Death By 1,000 Slashes

A report from Deseret News on Idaho. “‘The sky is not falling,’ said TJ Pierce, a real estate agent in Boise. ‘Everybody knew it wasn’t going to last. It’s just a matter of how long.’ Hop over to a more rural county — like the much smaller Adams County, located three hours north of Boise — and you’ll see some of these markets, with much smaller inventories, posted year-over-year price declines. For example, Adams County’s median sales price of single-family homes fell -37.7% year-over-year in August to $357,500, down from $574,500 in August of 2021.”

From The Gazette. “The Colorado Springs-area housing market had another month of declining home sales and increased inventory — evidence of buyers’ reluctance to purchase homes. The median price of homes sold in September dipped slightly from last month to $460,000, making September the third straight month of falling prices.

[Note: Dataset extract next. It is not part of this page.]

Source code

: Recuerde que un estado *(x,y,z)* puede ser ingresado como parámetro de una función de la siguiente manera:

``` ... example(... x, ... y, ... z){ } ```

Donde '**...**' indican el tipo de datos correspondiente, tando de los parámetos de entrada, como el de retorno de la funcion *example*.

Despite elevated interest rates, Dean Weissman, a principal with The Platinum Group Realtors, said buyers have ample opportunity to find the right home as prices slip down.”

“‘We are seeing list prices overall kind of settle down just a tad,’ Weissman said. ‘So (with) the optimistic list prices that we were seeing — we’re actually seeing a lot more price reduction. What we seem to have lost is kind of the fluff money. … People are not willing to overpay but we’re still seeing good, clean, well-priced properties — we’re still seeing multiple offers in those situations,’ Weissman said.”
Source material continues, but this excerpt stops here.